I didn't realize that I needed more medical insight than this well-meant exhortation to `BE CAREFUL!' `DON'T FALL!' until last summer. That's when I fell three times, three months in a row. Twice, even when using my cane, I tripped on the street and fell flat on my face, and once when a bus I was on jerked so suddenly to a stop, I fell down hard on my back.

For the first time in my falling-down life, I experienced its consequences. Although everyone assured me I'd gotten off lightly, with no major injury, and I too was aware of it, I spent most of the summer indoors. I didn't want to leave my apartment until make-up could even partly conceal the horrific bruises that covered my face, or until the excruciating pain from a fractured vertebrae began to ease.

It was during my weeks spent recuperating indoors that I thought to inquire if any doctor could tell me why I'd spent my life falling down so often.
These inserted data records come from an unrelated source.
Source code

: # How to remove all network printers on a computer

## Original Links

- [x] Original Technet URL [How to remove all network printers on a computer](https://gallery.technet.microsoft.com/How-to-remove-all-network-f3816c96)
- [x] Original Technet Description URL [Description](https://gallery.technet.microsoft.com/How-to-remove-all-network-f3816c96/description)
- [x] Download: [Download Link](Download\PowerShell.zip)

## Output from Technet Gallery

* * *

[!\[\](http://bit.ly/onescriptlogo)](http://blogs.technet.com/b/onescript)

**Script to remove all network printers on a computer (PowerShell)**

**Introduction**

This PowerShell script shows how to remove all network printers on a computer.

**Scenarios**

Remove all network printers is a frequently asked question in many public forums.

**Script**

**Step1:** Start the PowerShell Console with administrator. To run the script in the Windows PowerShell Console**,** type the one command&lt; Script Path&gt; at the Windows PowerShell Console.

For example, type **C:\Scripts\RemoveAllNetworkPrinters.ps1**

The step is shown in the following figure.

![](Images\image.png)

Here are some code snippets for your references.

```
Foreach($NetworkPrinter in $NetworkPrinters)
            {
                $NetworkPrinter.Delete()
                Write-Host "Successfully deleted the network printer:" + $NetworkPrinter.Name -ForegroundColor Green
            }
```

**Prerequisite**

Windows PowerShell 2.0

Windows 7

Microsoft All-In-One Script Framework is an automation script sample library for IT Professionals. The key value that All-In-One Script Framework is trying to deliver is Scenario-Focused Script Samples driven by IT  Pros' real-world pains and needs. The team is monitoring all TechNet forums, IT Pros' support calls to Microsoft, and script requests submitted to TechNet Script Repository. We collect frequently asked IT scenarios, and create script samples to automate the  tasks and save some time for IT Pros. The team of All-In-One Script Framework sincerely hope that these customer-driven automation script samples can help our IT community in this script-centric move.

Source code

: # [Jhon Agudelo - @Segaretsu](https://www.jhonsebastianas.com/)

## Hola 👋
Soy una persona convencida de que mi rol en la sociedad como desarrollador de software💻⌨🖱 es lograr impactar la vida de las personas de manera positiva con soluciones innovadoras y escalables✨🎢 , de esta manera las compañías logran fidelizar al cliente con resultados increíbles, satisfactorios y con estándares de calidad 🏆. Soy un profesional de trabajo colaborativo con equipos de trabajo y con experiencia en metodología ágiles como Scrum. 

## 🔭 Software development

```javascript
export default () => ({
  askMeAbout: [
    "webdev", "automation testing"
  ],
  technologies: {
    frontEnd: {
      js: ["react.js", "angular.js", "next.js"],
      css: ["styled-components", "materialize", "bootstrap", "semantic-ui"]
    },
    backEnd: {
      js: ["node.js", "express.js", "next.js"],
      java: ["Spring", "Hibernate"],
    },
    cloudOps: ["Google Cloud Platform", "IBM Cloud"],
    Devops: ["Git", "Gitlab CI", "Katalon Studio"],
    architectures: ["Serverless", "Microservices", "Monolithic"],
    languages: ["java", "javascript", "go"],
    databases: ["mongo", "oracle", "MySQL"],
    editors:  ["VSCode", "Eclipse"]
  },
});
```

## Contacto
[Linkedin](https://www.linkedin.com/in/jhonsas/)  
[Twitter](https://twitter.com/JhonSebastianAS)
I felt sure I'd embarked on an impossible, if not a crazy, quest. I doubted I'd ever find a simple answer. Instead, within weeks, three Manhattan specialists to whom I'd been referred - two spinal surgeons and a movement specialist - gave me an identical answer.

"You're falling, Joan, because of your poor balance from your worsening scoliosis - your curvature of the spine."
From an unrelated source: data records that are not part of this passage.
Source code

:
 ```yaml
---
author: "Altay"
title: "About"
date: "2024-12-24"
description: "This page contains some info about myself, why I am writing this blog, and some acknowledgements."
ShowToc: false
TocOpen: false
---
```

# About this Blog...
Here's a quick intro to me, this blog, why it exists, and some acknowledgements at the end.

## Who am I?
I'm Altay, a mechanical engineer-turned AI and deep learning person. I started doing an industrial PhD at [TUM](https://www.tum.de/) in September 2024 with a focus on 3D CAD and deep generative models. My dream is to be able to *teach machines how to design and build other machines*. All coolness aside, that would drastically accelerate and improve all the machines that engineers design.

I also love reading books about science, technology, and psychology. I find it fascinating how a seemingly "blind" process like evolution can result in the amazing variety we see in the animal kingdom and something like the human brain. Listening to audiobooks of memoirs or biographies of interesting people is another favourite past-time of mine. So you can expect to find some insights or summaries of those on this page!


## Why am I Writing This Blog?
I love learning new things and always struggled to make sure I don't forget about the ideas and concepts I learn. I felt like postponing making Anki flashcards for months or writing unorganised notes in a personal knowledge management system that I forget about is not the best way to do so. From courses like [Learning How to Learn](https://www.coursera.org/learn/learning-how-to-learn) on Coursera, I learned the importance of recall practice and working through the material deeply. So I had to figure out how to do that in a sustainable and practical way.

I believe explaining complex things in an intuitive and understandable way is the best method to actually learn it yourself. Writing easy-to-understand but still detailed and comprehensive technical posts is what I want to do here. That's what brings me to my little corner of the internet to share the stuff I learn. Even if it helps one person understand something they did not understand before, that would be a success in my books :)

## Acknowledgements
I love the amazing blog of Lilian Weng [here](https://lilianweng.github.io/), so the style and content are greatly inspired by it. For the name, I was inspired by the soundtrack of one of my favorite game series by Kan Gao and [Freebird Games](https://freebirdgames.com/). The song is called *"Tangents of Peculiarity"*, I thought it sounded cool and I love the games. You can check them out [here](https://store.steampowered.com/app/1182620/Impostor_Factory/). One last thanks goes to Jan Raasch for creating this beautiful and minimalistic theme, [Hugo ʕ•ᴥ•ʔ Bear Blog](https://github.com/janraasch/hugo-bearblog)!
The three specialists were unanimous as well in the grim prognosis they gave me. I was too old to consider surgery - which might easily have been an option decades ago. So if I didn't start to use a walker, I'd go on falling, risking ever more dire injuries - from a broken hip to death itself.

I've been in shock since finding an answer which has been obvious for decades. My scoliosis, and the degree to which it's been worsening has been visible on all my lab reports. It's also been easily seen by anyone, for starters just by looking at the slant of my back whenever I stand, not to mention the more than three inches I've lately been losing in height,

But not until I finally thought to probe the reason for my falling-down life - and wouldn't take `DON'T FALL!' as the last word in medical knowledge -not one doctor I'd seen -almost all of them practicing in some of New York City's most prestigious institutions - had ever thought to provide me with this same answer. This seems unimaginable, considering that the answer was hiding in plain sight, right inside my medical folder. Instead, whenever I'd sit face to face with any of my doctors following an office visit, my bulging medical file typically remained unopened on my doctor's desk. Such laziness puts the medical profession in an even worse light than I'd thought.
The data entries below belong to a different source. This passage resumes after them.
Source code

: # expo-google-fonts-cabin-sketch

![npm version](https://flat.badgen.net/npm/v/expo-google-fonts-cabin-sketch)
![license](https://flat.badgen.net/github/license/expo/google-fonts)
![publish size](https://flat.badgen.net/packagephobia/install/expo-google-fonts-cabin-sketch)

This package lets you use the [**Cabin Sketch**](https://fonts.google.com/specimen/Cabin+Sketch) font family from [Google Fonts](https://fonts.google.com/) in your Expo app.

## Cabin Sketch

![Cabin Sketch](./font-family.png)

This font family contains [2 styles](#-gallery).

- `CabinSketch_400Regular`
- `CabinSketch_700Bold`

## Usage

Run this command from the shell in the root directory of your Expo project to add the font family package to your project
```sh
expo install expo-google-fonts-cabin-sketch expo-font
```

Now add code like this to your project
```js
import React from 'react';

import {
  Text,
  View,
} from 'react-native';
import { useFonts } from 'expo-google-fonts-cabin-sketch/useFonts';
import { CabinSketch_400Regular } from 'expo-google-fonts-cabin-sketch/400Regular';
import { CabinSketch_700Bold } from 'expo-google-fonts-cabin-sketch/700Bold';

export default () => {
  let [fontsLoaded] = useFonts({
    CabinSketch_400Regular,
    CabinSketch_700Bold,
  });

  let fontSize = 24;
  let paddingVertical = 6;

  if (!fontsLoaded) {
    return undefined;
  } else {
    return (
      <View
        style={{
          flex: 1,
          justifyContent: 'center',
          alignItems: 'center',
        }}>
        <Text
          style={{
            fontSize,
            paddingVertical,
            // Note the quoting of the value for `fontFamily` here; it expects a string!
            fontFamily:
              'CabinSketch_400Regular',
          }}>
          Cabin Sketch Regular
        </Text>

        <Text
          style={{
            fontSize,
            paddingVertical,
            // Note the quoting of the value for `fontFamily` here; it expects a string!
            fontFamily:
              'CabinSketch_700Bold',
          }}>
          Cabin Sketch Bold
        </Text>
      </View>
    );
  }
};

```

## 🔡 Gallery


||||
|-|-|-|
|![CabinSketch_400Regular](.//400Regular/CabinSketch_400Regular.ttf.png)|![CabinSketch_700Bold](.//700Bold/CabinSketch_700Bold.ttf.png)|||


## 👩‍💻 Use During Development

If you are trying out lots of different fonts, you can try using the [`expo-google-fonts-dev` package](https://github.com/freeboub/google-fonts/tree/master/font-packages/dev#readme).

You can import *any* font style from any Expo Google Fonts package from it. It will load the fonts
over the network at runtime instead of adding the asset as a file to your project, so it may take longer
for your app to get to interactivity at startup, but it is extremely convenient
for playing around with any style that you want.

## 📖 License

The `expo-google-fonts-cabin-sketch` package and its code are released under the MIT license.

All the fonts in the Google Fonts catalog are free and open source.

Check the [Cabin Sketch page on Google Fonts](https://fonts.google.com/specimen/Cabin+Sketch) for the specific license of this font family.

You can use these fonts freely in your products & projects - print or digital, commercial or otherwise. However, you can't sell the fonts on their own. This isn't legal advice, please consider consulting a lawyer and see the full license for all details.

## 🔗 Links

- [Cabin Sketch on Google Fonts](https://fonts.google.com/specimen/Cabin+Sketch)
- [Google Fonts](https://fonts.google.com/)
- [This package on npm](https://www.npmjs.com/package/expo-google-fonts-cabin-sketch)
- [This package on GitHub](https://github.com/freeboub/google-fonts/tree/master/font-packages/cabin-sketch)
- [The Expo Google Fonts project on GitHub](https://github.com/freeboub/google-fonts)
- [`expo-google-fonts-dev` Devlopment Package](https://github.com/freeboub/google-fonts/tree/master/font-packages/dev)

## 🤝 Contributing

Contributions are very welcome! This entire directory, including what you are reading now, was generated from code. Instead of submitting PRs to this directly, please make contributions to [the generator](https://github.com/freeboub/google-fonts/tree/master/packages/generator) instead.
Had my doctors earlier urged me to seek help from any of Manhattan's many scoliosis experts years ago, might I today be in better shape? It's more than likely. Meanwhile, I'm still brooding over news that one of New York's best known physical therapy centers - one which specializes in treating people like me with scoliosis - is located in the same hospital in which more than one doctor I've gone to for years for treatment for my arthritis also have their offices. But not once did any of these doctors refer me to this center. Although they all wrote prescriptions for physical therapy - and usually gave me lists of reccommended physical therapy locations - not one of these doctors even mentioned this scoliosis center based right in their own hospital.

The same scoliosis center is also located in the hospital in which one of the spine surgeons who evaluated me and told me that my scoliosis was causing me to fall also has his office. But when I recently phoned his office, his receptionist told me the surgeon has never referred any of his patients to this center - including me - because he'd never heard of it.

Because I'm still trying to make sense of my decades of wasted care, I’ve almost accommodated to the shock of needing to use the walker my three medical experts all insisted I use to keep me upright in my remaining years - and alive.

And yes, I do look just like all the other little old ladies I see traveling about the city pushing these sexually neutering contraptions. But presumably, it’s better safe, sexless and right side up, than upside-down, immobilized with a broken hip or worse, and looking every bit as sexless.